**About this task**
Set down the data again in full, keeping every line exactly as it is.

**Record extracts**
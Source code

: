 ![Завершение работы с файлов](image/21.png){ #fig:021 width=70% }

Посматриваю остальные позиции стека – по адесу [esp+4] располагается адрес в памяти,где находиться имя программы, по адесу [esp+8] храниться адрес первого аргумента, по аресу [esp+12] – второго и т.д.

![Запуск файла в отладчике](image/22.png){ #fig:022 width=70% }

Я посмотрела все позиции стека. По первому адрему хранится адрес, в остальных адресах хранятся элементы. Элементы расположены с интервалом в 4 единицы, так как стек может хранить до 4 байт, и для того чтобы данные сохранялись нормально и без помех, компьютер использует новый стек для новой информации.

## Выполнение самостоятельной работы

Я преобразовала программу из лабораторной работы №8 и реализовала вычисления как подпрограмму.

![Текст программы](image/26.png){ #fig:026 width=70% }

**Solution for this task**
Source code

: ![Завершение работы с файлов](image/21.png){ #fig:021 width=70% }

Посматриваю остальные позиции стека – по адесу [esp+4] располагается адрес в памяти,где находиться имя программы, по адесу [esp+8] храниться адрес первого аргумента, по аресу [esp+12] – второго и т.д.

![Запуск файла в отладчике](image/22.png){ #fig:022 width=70% }

Я посмотрела все позиции стека. По первому адрему хранится адрес, в остальных адресах хранятся элементы. Элементы расположены с интервалом в 4 единицы, так как стек может хранить до 4 байт, и для того чтобы данные сохранялись нормально и без помех, компьютер использует новый стек для новой информации.

## Выполнение самостоятельной работы

Я преобразовала программу из лабораторной работы №8 и реализовала вычисления как подпрограмму.

![Текст программы](image/26.png){ #fig:026 width=70% }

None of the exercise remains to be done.